Copy each line that includes the string "opts" from the material into your answer.

* _Source material_:
---*---

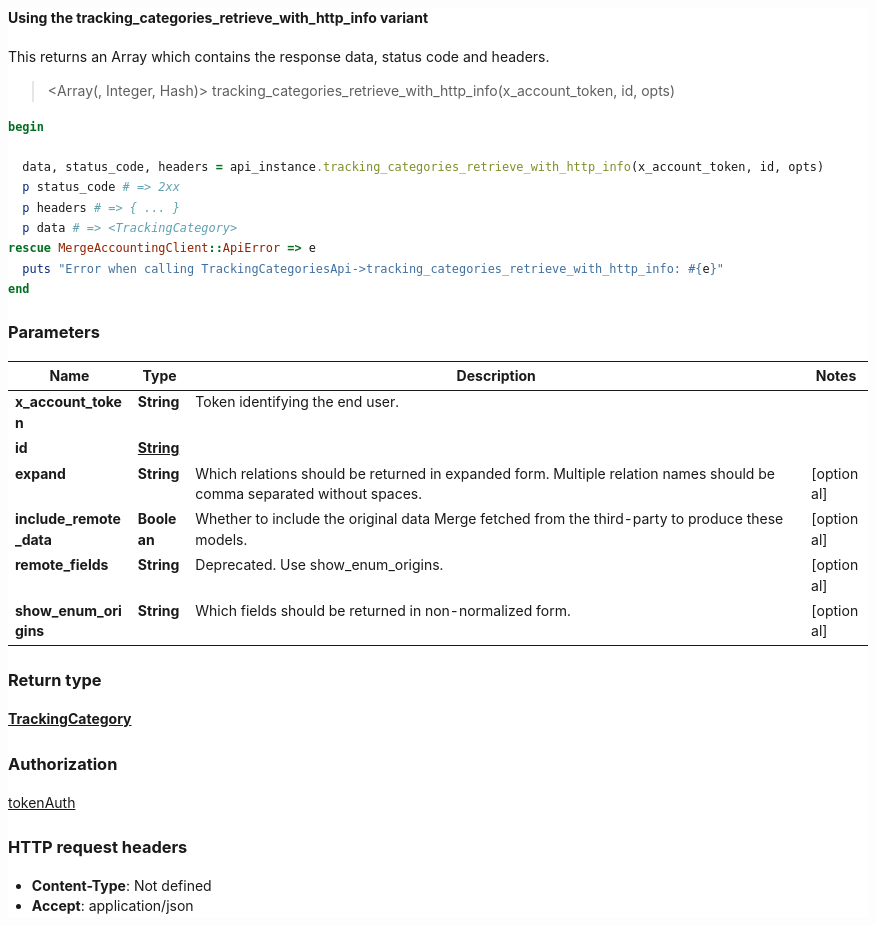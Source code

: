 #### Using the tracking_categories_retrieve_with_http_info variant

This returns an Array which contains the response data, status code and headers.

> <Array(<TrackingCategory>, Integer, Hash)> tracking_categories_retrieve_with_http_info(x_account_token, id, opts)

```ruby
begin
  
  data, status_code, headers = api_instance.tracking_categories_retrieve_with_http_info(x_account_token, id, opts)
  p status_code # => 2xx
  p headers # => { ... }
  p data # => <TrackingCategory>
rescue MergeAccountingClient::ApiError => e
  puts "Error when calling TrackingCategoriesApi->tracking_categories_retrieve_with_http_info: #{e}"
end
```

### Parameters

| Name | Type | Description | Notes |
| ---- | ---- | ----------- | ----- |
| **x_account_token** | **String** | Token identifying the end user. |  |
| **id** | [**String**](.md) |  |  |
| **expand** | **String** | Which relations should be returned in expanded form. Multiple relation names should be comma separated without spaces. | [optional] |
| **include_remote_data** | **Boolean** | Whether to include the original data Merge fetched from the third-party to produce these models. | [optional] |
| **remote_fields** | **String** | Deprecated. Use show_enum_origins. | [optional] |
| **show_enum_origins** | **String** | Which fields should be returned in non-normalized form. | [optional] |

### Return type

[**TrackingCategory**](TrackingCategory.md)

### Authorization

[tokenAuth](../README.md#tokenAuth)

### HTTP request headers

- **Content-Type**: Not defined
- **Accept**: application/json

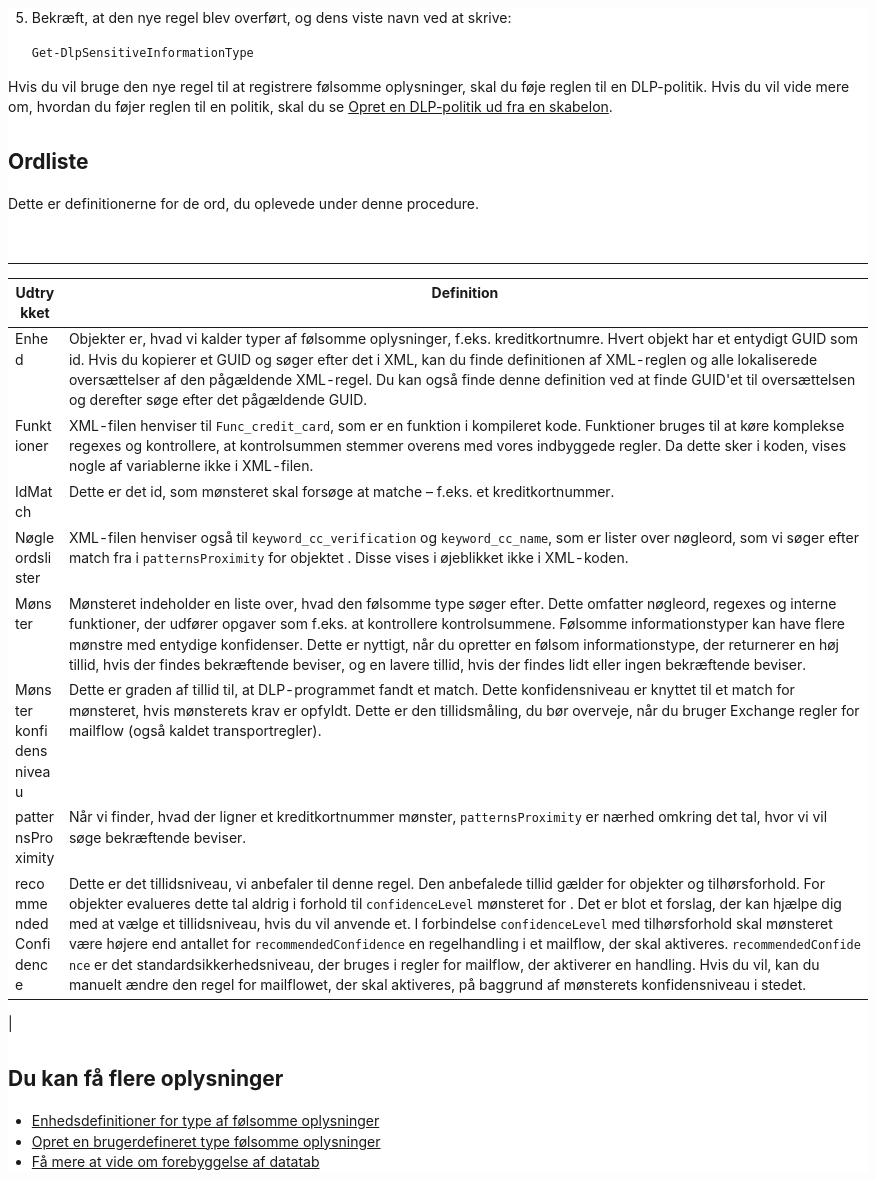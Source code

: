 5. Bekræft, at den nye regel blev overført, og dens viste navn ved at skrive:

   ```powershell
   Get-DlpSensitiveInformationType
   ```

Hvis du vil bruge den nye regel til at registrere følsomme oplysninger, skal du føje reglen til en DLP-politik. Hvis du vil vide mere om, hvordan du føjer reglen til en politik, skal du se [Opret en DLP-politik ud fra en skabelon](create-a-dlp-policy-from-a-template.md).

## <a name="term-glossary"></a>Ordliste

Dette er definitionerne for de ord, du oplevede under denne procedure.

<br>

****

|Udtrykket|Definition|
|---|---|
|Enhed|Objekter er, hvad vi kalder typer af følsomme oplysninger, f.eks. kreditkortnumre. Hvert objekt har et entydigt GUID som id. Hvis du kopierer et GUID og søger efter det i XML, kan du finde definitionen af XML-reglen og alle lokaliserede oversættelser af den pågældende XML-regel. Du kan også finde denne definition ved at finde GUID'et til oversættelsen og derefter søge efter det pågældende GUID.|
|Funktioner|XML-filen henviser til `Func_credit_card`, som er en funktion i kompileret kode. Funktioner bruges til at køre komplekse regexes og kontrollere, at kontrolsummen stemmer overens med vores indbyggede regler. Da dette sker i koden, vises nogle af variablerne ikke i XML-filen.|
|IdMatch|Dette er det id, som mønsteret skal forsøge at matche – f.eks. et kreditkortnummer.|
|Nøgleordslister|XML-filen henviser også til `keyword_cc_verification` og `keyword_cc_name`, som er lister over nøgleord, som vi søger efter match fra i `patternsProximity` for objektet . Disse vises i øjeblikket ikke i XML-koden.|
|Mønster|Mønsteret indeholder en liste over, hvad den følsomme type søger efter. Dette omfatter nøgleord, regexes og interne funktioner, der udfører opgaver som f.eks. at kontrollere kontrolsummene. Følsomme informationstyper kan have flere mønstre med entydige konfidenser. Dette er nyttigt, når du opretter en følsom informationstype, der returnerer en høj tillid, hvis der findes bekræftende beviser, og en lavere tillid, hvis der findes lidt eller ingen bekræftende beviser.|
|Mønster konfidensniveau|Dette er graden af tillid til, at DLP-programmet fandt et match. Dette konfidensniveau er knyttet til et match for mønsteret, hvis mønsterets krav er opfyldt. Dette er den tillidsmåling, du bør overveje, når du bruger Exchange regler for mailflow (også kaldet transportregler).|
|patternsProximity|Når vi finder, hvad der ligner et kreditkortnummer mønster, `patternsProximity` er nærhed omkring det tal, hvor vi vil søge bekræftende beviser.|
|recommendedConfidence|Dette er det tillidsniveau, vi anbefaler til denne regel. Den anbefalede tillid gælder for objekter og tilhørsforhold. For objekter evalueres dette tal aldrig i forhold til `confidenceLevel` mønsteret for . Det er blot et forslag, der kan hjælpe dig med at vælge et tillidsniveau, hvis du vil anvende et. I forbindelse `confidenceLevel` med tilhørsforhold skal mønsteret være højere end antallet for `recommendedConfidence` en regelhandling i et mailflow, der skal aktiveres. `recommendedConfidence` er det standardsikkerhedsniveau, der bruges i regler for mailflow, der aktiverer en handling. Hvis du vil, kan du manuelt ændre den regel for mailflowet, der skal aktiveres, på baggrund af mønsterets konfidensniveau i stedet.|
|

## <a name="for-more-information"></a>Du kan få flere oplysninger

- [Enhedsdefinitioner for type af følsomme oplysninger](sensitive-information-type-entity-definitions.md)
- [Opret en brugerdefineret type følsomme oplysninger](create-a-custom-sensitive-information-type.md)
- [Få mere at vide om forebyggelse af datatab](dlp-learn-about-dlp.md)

---*---

* _Result below_:
> <Array(<TrackingCategory>, Integer, Hash)> tracking_categories_retrieve_with_http_info(x_account_token, id, opts)
  data, status_code, headers = api_instance.tracking_categories_retrieve_with_http_info(x_account_token, id, opts)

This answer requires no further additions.